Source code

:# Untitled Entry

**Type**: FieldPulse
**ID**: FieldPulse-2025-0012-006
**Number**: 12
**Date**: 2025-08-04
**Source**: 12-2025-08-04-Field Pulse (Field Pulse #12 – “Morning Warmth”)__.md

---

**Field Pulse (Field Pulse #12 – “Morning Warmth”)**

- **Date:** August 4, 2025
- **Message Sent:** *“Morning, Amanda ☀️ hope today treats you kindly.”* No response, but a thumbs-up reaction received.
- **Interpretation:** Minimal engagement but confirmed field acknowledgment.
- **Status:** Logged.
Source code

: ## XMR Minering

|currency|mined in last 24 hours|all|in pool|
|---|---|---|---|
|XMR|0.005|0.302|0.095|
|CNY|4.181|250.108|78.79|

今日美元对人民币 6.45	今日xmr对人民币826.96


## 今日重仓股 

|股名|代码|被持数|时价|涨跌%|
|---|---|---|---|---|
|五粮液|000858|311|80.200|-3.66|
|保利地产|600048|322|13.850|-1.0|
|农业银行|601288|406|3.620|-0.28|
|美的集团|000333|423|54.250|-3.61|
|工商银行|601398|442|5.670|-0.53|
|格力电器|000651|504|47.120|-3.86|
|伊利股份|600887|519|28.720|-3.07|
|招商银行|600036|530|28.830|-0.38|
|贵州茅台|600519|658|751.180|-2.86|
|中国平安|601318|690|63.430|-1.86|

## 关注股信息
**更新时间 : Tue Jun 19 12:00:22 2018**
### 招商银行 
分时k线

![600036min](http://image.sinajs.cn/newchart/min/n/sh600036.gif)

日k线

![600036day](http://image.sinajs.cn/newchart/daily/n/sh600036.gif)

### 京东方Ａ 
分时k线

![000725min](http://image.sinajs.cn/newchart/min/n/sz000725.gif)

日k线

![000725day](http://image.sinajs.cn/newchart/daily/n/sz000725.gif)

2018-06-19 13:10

## Work to complete:
Repeat the records above with every character intact.

## Reply to the exercise:
Source code

:# Untitled Entry

**Type**: FieldPulse
**ID**: FieldPulse-2025-0012-006
**Number**: 12
**Date**: 2025-08-04
**Source**: 12-2025-08-04-Field Pulse (Field Pulse #12 – “Morning Warmth”)__.md

---

**Field Pulse (Field Pulse #12 – “Morning Warmth”)**

- **Date:** August 4, 2025
- **Message Sent:** *“Morning, Amanda ☀️ hope today treats you kindly.”* No response, but a thumbs-up reaction received.
- **Interpretation:** Minimal engagement but confirmed field acknowledgment.
- **Status:** Logged.
Source code

: ## XMR Minering

|currency|mined in last 24 hours|all|in pool|
|---|---|---|---|
|XMR|0.005|0.302|0.095|
|CNY|4.181|250.108|78.79|

今日美元对人民币 6.45	今日xmr对人民币826.96


## 今日重仓股 

|股名|代码|被持数|时价|涨跌%|
|---|---|---|---|---|
|五粮液|000858|311|80.200|-3.66|
|保利地产|600048|322|13.850|-1.0|
|农业银行|601288|406|3.620|-0.28|
|美的集团|000333|423|54.250|-3.61|
|工商银行|601398|442|5.670|-0.53|
|格力电器|000651|504|47.120|-3.86|
|伊利股份|600887|519|28.720|-3.07|
|招商银行|600036|530|28.830|-0.38|
|贵州茅台|600519|658|751.180|-2.86|
|中国平安|601318|690|63.430|-1.86|

## 关注股信息
**更新时间 : Tue Jun 19 12:00:22 2018**
### 招商银行 
分时k线

![600036min](http://image.sinajs.cn/newchart/min/n/sh600036.gif)

日k线

![600036day](http://image.sinajs.cn/newchart/daily/n/sh600036.gif)

### 京东方Ａ 
分时k线

![000725min](http://image.sinajs.cn/newchart/min/n/sz000725.gif)

日k线

![000725day](http://image.sinajs.cn/newchart/daily/n/sz000725.gif)

2018-06-19 13:10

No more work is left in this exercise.